Beginning at the top of the data below, restate every line word for word until the line containing "new alert source**" has been included, and omit the pictures.

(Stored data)
════════

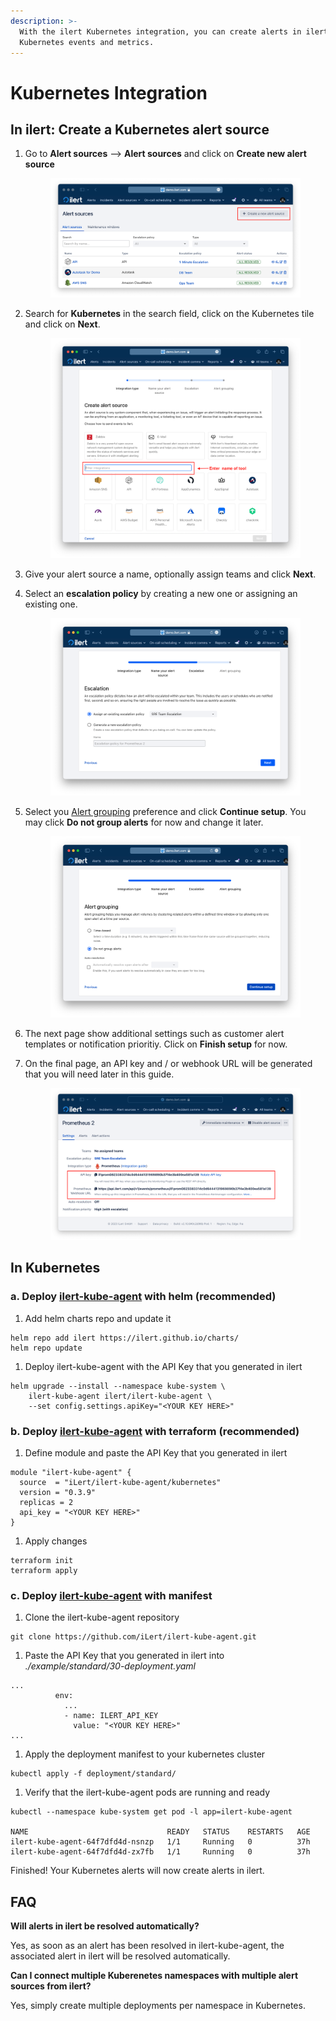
 ```yaml
---
description: >-
  With the ilert Kubernetes integration, you can create alerts in ilert based on
  Kubernetes events and metrics.
---
```


# Kubernetes Integration

## In ilert: Create a Kubernetes alert source <a href="#in-ilert" id="in-ilert"></a>

1.  Go to **Alert sources** --> **Alert sources** and click on **Create new alert source**

    <figure><img src="../.gitbook/assets/Screenshot 2023-08-28 at 10.21.10.png" alt=""><figcaption></figcaption></figure>
2.  Search for **Kubernetes** in the search field, click on the Kubernetes tile and click on **Next**.&#x20;

    <figure><img src="../.gitbook/assets/Screenshot 2023-08-28 at 10.24.23.png" alt=""><figcaption></figcaption></figure>
3. Give your alert source a name, optionally assign teams and click **Next**.
4.  Select an **escalation policy** by creating a new one or assigning an existing one.

    <figure><img src="../.gitbook/assets/Screenshot 2023-08-28 at 11.37.47.png" alt=""><figcaption></figcaption></figure>
5.  Select you [Alert grouping](../alerting/alert-sources.md#alert-grouping) preference and click **Continue setup**. You may click **Do not group alerts** for now and change it later.&#x20;

    <figure><img src="../.gitbook/assets/Screenshot 2023-08-28 at 11.38.24.png" alt=""><figcaption></figcaption></figure>
6. The next page show additional settings such as customer alert templates or notification prioritiy. Click on **Finish setup** for now.
7.  On the final page, an API key and / or webhook URL will be generated that you will need later in this guide.

    <figure><img src="../.gitbook/assets/Screenshot 2023-08-28 at 11.47.34 (1).png" alt=""><figcaption></figcaption></figure>

## In Kubernetes <a href="#in-kubernetes" id="in-kubernetes"></a>

### a. Deploy [ilert-kube-agent](https://github.com/iLert/ilert-kube-agent) with helm (recommended) <a href="#deploy-a" id="deploy-a"></a>

1. Add helm charts repo and update it

```
helm repo add ilert https://ilert.github.io/charts/
helm repo update
```

1. Deploy ilert-kube-agent with the API Key that you generated in ilert

```
helm upgrade --install --namespace kube-system \
    ilert-kube-agent ilert/ilert-kube-agent \
    --set config.settings.apiKey="<YOUR KEY HERE>"
```

### b. Deploy [ilert-kube-agent](https://github.com/iLert/ilert-kube-agent) with terraform (recommended) <a href="#deploy-b" id="deploy-b"></a>

1. Define module and paste the API Key that you generated in ilert

```
module "ilert-kube-agent" {
  source  = "iLert/ilert-kube-agent/kubernetes"
  version = "0.3.9"
  replicas = 2
  api_key = "<YOUR KEY HERE>"
}
```

1. Apply changes

```
terraform init
terraform apply
```

### c. Deploy [ilert-kube-agent](https://github.com/iLert/ilert-kube-agent) with manifest <a href="#deploy-c" id="deploy-c"></a>

1. Clone the ilert-kube-agent repository

```
git clone https://github.com/iLert/ilert-kube-agent.git
```

1. Paste the API Key that you generated in ilert into _./example/standard/30-deployment.yaml_

```
...
          env:
            ...
            - name: ILERT_API_KEY
              value: "<YOUR KEY HERE>"
...
```

1. Apply the deployment manifest to your kubernetes cluster

```
kubectl apply -f deployment/standard/
```

1. Verify that the ilert-kube-agent pods are running and ready

```
kubectl --namespace kube-system get pod -l app=ilert-kube-agent

NAME                               READY   STATUS    RESTARTS   AGE
ilert-kube-agent-64f7dfd4d-nsnzp   1/1     Running   0          37h
ilert-kube-agent-64f7dfd4d-zx7fb   1/1     Running   0          37h
```

Finished! Your Kubernetes alerts will now create alerts in ilert.

## FAQ <a href="#faq" id="faq"></a>

**Will alerts in ilert be resolved automatically?**

Yes, as soon as an alert has been resolved in ilert-kube-agent, the associated alert in ilert will be resolved automatically.

**Can I connect multiple Kuberenetes namespaces with multiple alert sources from ilert?**

Yes, simply create multiple deployments per namespace in Kubernetes.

════════

__SOLUTION TO THIS PROBLEM__:
 ```yaml
---
description: >-
  With the ilert Kubernetes integration, you can create alerts in ilert based on
  Kubernetes events and metrics.
---
```


# Kubernetes Integration

## In ilert: Create a Kubernetes alert source <a href="#in-ilert" id="in-ilert"></a>

1.  Go to **Alert sources** --> **Alert sources** and click on **Create new alert source**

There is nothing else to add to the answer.